Exercise prompt: How many lines below contain the word "wanted"? Give only the number.

*** Opening Provided data ***

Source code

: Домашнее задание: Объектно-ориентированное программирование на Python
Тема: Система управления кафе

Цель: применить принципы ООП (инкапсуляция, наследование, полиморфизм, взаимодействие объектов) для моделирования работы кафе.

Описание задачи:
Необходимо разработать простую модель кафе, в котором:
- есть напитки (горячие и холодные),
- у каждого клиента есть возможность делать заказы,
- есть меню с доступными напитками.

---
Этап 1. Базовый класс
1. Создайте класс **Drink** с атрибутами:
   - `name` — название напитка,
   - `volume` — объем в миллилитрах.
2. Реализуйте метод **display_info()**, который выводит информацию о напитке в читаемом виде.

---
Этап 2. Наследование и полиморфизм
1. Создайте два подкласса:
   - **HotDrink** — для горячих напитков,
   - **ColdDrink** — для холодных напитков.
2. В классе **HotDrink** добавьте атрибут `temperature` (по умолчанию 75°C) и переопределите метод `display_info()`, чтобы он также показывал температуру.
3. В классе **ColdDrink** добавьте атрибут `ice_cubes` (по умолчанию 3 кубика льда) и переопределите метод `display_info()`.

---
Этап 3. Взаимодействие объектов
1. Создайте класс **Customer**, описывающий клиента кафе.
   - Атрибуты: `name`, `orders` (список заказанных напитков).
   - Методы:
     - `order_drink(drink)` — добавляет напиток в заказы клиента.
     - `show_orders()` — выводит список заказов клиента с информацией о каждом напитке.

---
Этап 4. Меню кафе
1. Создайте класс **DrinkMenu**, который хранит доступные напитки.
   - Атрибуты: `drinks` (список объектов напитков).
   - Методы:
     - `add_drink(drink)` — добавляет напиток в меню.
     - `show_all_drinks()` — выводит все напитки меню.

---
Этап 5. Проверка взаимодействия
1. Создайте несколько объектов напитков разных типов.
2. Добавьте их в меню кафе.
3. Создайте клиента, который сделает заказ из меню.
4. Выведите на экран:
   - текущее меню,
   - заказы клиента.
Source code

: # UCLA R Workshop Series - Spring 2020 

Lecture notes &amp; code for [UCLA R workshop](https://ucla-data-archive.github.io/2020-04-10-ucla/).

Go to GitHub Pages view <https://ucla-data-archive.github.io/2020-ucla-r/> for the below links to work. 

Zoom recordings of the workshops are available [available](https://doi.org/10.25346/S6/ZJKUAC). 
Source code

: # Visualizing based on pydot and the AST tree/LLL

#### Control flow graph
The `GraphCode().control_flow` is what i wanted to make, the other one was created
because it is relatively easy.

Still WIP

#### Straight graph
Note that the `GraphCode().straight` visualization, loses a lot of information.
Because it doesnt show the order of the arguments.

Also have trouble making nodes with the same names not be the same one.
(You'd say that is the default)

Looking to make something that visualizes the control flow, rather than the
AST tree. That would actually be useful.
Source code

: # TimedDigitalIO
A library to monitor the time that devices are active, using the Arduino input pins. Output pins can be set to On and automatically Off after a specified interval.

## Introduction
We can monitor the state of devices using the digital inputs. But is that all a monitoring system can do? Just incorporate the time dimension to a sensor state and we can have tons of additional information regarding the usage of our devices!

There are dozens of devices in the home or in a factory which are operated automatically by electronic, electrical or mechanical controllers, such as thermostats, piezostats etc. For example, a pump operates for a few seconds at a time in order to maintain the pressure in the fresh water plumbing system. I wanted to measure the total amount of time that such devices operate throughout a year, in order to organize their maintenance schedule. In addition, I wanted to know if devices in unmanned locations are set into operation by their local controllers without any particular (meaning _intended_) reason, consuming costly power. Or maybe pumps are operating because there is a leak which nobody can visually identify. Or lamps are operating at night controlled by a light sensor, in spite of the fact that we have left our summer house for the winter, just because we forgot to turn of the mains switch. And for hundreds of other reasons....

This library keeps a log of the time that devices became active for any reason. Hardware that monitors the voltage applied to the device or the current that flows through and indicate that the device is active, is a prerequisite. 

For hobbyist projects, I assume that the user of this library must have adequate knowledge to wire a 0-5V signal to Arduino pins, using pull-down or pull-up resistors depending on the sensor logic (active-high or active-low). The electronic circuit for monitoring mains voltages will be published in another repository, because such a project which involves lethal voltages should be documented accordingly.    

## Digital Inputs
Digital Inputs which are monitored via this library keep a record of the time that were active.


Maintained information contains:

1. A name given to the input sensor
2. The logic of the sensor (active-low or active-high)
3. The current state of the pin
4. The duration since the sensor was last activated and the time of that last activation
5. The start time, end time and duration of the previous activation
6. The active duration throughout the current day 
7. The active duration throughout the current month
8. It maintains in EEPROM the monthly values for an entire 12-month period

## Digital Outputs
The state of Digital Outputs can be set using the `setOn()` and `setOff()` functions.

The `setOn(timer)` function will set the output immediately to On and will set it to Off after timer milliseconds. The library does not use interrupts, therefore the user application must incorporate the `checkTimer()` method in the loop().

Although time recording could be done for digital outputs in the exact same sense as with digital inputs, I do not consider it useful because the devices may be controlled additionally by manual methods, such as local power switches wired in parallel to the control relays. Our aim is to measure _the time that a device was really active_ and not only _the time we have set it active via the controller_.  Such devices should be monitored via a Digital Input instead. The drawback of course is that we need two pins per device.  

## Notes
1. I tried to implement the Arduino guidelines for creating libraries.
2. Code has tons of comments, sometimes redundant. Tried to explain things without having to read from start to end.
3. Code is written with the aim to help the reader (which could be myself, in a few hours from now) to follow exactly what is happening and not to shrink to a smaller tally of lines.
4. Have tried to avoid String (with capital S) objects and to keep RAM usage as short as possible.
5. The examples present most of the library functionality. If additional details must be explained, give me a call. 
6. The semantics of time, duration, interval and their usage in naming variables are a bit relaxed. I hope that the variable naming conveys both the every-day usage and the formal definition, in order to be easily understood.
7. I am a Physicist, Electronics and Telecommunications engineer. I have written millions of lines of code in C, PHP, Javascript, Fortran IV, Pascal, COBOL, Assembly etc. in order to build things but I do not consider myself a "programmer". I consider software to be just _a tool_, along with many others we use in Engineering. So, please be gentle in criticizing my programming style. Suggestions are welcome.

*** Closing Provided data ***

Reply to the task: 2